KyoAni and the Melancholy of My Early Twenties

Somewhere in 2009, me and a few of my close college friends marathoned the first season of The Melancholy of Haruhi Suzumiya. I remembered seeing promotional articles and pictures of the leading lady herself during my stay in China in 2007, but had never gotten around to watching the series until that night.

We’d gotten a hold of the DVDs and knew all about the broadcast order vs. narrative order thing. For the uninitiated, the episodes were broadcast as episode 1, 2, 3, etc., but the story itself was out of order, so to watch the story from start to finish, you actually had to skip around different episodes. This was done intentionally as far as I can remember and it tracked well with the main character’s ability to literally rearrange the world around her.

The DVDs seemed to fix that problem, but I remember explaining the whole thing to my friends. Yet another fun, quirky thing about being an anime fan.

We watched most, if not all of season one that night and heading into summer, Haruhi Suzumiya became my favorite thing.
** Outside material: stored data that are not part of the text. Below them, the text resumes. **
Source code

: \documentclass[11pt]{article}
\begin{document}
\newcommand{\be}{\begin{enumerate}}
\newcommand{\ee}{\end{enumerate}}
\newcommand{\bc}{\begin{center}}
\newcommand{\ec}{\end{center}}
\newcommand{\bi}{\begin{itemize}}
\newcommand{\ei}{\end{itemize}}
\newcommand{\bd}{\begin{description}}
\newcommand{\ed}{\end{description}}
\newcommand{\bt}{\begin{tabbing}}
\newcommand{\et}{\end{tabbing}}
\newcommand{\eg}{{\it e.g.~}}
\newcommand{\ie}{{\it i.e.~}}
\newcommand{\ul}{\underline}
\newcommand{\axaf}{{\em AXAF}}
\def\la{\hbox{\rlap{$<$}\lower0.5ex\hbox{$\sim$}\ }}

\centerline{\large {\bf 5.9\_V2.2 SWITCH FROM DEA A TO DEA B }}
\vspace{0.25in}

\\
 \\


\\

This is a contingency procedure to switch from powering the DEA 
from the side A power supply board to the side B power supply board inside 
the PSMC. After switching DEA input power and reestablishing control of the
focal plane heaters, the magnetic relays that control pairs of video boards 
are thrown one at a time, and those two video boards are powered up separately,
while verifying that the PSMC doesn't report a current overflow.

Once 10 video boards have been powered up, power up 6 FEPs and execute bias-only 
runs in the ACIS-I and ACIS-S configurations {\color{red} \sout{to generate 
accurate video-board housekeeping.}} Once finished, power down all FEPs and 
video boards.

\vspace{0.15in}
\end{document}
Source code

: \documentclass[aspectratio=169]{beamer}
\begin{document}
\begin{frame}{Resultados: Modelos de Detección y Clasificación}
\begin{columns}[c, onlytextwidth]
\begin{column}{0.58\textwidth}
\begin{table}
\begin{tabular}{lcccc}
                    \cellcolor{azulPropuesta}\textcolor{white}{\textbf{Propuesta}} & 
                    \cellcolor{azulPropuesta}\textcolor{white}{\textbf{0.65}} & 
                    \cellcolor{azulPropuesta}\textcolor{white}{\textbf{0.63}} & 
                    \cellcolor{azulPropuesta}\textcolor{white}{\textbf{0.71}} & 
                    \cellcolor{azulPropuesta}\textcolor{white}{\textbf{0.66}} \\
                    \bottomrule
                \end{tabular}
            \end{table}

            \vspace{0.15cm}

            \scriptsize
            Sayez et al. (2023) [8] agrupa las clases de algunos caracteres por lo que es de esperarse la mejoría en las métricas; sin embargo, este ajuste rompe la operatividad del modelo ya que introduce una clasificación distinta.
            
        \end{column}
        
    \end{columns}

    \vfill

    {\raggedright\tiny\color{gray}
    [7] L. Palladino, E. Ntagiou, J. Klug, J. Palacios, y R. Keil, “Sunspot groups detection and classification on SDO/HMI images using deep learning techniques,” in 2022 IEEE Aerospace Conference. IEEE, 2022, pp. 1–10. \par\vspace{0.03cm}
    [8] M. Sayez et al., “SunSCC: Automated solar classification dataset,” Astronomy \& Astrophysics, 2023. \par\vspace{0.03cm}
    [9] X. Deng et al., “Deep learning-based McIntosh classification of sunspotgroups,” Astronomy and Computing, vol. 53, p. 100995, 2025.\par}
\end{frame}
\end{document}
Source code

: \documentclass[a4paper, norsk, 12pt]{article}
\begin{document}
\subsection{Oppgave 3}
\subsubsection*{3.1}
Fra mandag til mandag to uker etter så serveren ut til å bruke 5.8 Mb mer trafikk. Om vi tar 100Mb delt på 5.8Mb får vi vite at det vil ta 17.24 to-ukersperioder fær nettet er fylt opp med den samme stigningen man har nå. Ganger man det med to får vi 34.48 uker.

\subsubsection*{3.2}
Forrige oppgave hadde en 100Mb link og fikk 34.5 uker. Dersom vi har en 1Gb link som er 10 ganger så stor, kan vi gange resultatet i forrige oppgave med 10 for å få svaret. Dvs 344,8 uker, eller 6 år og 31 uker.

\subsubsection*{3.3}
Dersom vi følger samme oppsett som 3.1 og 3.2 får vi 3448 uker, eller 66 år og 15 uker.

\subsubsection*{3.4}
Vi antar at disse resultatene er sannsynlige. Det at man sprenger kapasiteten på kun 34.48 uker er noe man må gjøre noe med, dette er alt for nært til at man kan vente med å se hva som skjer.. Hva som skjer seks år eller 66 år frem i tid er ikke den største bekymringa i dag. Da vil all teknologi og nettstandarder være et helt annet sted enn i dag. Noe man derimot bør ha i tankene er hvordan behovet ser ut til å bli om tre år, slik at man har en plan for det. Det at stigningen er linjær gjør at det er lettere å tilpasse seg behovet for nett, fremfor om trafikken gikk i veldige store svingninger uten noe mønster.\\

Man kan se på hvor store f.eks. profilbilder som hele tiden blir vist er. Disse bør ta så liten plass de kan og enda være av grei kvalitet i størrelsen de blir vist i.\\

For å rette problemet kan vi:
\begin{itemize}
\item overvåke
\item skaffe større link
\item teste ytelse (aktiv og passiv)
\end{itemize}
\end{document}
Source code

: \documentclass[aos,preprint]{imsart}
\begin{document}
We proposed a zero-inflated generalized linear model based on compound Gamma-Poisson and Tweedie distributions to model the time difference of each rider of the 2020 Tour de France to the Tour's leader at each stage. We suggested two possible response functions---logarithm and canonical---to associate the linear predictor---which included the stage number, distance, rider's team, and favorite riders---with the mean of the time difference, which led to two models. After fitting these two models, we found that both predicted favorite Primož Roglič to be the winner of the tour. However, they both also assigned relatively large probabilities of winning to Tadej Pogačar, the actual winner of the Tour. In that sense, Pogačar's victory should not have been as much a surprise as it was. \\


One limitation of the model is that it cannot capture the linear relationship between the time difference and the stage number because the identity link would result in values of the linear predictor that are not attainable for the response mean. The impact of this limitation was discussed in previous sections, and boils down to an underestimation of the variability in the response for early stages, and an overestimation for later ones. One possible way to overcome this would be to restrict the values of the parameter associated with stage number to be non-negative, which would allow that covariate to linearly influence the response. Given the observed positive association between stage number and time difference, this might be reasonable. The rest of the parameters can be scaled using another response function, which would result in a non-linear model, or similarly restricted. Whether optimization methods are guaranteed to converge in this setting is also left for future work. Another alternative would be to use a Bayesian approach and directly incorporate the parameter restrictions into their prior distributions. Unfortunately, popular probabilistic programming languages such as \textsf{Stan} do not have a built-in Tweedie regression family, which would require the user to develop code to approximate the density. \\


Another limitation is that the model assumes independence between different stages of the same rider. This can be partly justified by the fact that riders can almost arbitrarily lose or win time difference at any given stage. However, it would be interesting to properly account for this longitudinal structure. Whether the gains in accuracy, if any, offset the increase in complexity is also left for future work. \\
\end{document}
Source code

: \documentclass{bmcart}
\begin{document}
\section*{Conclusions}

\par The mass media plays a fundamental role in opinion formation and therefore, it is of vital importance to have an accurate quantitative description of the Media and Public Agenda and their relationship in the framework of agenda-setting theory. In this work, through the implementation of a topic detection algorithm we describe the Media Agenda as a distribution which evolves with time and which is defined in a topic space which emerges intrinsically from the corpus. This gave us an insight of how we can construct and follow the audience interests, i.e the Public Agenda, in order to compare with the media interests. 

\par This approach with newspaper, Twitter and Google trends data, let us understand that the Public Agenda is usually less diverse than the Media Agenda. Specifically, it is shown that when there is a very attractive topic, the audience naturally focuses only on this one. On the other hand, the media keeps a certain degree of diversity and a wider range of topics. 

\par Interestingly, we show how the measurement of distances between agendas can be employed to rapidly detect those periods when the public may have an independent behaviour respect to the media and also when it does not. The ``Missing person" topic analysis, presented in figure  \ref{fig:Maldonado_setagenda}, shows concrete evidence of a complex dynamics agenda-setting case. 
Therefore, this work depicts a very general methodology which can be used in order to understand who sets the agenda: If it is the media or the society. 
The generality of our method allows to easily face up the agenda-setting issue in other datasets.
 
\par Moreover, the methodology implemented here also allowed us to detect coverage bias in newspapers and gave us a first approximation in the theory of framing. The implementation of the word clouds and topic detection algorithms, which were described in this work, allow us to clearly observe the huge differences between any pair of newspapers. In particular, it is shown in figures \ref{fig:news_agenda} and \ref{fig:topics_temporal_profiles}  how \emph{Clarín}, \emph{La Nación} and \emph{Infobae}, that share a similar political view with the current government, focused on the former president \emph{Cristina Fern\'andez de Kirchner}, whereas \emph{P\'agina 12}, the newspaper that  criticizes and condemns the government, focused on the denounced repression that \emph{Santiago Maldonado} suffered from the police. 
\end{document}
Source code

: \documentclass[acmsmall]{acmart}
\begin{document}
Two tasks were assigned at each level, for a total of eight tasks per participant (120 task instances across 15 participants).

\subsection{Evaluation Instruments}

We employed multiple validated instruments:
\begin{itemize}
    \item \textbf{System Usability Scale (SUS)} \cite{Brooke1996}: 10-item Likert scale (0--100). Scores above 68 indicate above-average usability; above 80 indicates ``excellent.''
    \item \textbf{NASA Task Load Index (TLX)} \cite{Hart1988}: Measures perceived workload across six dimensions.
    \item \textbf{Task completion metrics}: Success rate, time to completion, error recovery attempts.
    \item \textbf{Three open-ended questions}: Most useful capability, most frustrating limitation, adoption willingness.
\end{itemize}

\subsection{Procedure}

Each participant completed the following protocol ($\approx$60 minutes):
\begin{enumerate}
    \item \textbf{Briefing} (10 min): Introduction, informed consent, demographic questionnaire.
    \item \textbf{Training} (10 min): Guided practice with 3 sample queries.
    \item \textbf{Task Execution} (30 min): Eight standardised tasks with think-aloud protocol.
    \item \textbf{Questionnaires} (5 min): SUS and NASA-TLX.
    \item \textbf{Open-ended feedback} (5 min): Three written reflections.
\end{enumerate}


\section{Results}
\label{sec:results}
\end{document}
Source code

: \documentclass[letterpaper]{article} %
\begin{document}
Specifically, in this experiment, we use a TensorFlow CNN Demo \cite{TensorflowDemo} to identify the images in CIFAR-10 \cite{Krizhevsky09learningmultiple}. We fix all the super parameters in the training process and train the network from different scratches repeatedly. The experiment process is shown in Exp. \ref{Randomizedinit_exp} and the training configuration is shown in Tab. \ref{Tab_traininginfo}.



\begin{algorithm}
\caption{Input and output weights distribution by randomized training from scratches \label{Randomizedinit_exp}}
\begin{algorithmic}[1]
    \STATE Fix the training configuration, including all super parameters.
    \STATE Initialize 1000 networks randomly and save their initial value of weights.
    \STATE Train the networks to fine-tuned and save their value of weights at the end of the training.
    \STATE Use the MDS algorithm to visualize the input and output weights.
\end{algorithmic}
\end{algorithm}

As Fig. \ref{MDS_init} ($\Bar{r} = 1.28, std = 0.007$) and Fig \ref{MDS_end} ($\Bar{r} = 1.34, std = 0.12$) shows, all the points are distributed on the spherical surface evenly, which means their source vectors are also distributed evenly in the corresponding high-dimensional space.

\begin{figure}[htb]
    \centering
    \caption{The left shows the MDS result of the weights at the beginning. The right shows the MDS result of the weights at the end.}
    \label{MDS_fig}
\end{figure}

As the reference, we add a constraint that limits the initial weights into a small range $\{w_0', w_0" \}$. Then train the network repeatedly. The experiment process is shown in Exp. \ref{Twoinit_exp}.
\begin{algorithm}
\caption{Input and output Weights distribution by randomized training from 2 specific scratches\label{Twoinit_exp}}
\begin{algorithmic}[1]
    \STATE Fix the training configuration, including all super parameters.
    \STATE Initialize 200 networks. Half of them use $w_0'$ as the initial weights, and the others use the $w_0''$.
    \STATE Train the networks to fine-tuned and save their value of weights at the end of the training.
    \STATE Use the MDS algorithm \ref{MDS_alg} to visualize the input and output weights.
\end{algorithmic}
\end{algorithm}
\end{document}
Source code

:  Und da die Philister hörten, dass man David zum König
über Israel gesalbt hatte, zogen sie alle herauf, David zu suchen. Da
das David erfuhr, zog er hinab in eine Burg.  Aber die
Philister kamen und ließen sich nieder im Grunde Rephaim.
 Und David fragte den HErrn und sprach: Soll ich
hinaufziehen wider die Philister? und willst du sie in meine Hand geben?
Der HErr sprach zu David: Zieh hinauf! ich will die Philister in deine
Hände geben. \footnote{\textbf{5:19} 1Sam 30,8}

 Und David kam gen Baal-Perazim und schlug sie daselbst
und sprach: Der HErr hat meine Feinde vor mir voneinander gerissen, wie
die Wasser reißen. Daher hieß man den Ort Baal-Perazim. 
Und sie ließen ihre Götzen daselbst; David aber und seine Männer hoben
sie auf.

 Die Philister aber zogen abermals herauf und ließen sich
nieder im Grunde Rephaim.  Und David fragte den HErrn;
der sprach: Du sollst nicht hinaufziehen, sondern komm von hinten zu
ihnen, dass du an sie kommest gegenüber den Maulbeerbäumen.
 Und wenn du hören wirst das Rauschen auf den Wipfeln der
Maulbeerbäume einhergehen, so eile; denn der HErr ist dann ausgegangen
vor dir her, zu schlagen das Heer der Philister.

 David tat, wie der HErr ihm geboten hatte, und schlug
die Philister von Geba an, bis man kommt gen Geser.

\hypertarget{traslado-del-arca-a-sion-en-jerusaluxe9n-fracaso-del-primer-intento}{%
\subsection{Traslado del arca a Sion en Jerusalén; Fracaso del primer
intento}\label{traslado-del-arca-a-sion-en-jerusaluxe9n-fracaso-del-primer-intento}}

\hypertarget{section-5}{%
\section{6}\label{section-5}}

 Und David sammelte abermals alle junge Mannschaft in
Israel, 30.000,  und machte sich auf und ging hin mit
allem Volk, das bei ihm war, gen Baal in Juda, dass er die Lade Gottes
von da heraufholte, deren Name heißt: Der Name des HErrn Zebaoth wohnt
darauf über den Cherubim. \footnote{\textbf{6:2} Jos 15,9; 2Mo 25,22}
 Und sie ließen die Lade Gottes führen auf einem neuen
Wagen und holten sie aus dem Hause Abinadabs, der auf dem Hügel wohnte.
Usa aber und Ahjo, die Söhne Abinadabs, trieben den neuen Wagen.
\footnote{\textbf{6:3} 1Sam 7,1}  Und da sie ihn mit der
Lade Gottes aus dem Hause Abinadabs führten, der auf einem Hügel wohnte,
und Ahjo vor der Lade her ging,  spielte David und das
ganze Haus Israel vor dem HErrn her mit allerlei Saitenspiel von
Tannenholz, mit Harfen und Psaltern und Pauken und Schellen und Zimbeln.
And the best part was sharing the obsession with my two closest friends. Over the next year, we planned what became my first cosplay and I spent an inordinate amount of time learning this dance.

If we were gonna cosplay these characters, that meant really living into them. Plus, this was an era when you couldn’t go to a con without someone playing this song and if I was gonna walk around as Haruhi Suzumiya, I damn well better know my part.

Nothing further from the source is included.